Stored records
*** Block opens ***

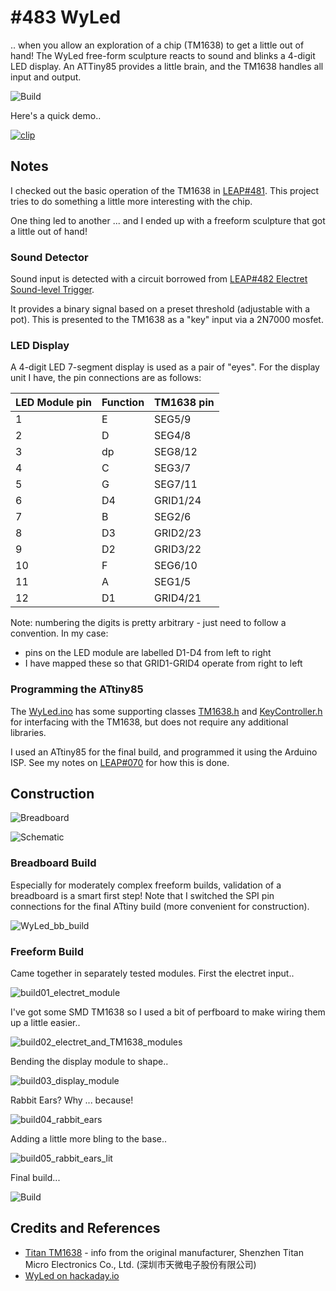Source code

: # #483 WyLed

.. when you allow an exploration of a chip (TM1638) to get a little out of hand! The WyLed free-form sculpture reacts to sound and blinks a 4-digit LED display.
An ATTiny85 provides a little brain, and the TM1638 handles all input and output.

![Build](./assets/WyLed_build.jpg?raw=true)

Here's a quick demo..

[![clip](https://img.youtube.com/vi/nnLa_BCAwtQ/0.jpg)](https://www.youtube.com/watch?v=nnLa_BCAwtQ)

## Notes

I checked out the basic operation of the TM1638 in
[LEAP#481](../../playground/LED7Segment/TM1638/).
This project tries to do something a little more interesting with the chip.

One thing led to another ... and I ended up with a freeform sculpture that got a little out of hand!

### Sound Detector

Sound input is detected with a circuit borrowed from
[LEAP#482 Electret Sound-level Trigger](https://github.com/tardate/LittleArduinoProjects/tree/main/Electronics101/Electret/SoundLevelTrigger).

It provides a binary signal based on a preset threshold (adjustable with a pot).
This is presented to the TM1638 as a "key" input via a 2N7000 mosfet.

### LED Display

A 4-digit LED 7-segment display is used as a pair of "eyes".
For the display unit I have, the pin connections are as follows:

| LED Module pin | Function | TM1638 pin |
|----------------|----------|------------|
| 1              | E        | SEG5/9     |
| 2              | D        | SEG4/8     |
| 3              | dp       | SEG8/12    |
| 4              | C        | SEG3/7     |
| 5              | G        | SEG7/11    |
| 6              | D4       | GRID1/24   |
| 7              | B        | SEG2/6     |
| 8              | D3       | GRID2/23   |
| 9              | D2       | GRID3/22   |
| 10             | F        | SEG6/10    |
| 11             | A        | SEG1/5     |
| 12             | D1       | GRID4/21   |

Note: numbering the digits is pretty arbitrary - just need to follow a convention. In my case:

* pins on the LED module are labelled D1-D4 from left to right
* I have mapped these so that GRID1-GRID4 operate from right to left

### Programming the ATtiny85

The [WyLed.ino](./WyLed.ino) has some supporting classes [TM1638.h](./TM1638.h) and [KeyController.h](./KeyController.h)
for interfacing with the TM1638, but does not require any additional libraries.

I used an ATtiny85 for the final build,
and programmed it using the Arduino ISP.
See my notes on
[LEAP#070](../../playground/ATtiny/ProgrammingWithArduinoISP/)
for how this is done.

## Construction

![Breadboard](./assets/WyLed_bb.jpg?raw=true)

![Schematic](./assets/WyLed_schematic.jpg?raw=true)

### Breadboard Build

Especially for moderately complex freeform builds, validation of a breadboard is a smart first step!
Note that I switched the SPI pin connections for the final ATtiny build (more convenient for construction).

![WyLed_bb_build](./assets/WyLed_bb_build.jpg?raw=true)

### Freeform Build

Came together in separately tested modules. First the electret input..

![build01_electret_module](./assets/build01_electret_module.jpg?raw=true)

I've got some SMD TM1638 so I used a bit of perfboard to make wiring them up a little easier..

![build02_electret_and_TM1638_modules](./assets/build02_electret_and_TM1638_modules.jpg?raw=true)

Bending the display module to shape..

![build03_display_module](./assets/build03_display_module.jpg?raw=true)

Rabbit Ears? Why ... because!

![build04_rabbit_ears](./assets/build04_rabbit_ears.jpg?raw=true)

Adding a little more bling to the base..

![build05_rabbit_ears_lit](./assets/build05_rabbit_ears_lit.jpg?raw=true)

Final build...

![Build](./assets/WyLed_build.jpg?raw=true)

## Credits and References

* [Titan TM1638](http://www.titanmec.com/index.php/en/product/view/id/303.html) - info from the original manufacturer, Shenzhen Titan Micro Electronics Co., Ltd. (深圳市天微电子股份有限公司)
* [WyLed on hackaday.io](https://hackaday.io/project/167034-wyled)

*** Block closes ***

## Directions for this task
Set down precisely the lines above between the line holding "### Sound Detector" and the line holding "left to right", inclusive, and nothing beyond them.

## Answer for this exercise
### Sound Detector

Sound input is detected with a circuit borrowed from
[LEAP#482 Electret Sound-level Trigger](https://github.com/tardate/LittleArduinoProjects/tree/main/Electronics101/Electret/SoundLevelTrigger).

It provides a binary signal based on a preset threshold (adjustable with a pot).
This is presented to the TM1638 as a "key" input via a 2N7000 mosfet.

### LED Display

A 4-digit LED 7-segment display is used as a pair of "eyes".
For the display unit I have, the pin connections are as follows:

| LED Module pin | Function | TM1638 pin |
|----------------|----------|------------|
| 1              | E        | SEG5/9     |
| 2              | D        | SEG4/8     |
| 3              | dp       | SEG8/12    |
| 4              | C        | SEG3/7     |
| 5              | G        | SEG7/11    |
| 6              | D4       | GRID1/24   |
| 7              | B        | SEG2/6     |
| 8              | D3       | GRID2/23   |
| 9              | D2       | GRID3/22   |
| 10             | F        | SEG6/10    |
| 11             | A        | SEG1/5     |
| 12             | D1       | GRID4/21   |

Note: numbering the digits is pretty arbitrary - just need to follow a convention. In my case:

* pins on the LED module are labelled D1-D4 from left to right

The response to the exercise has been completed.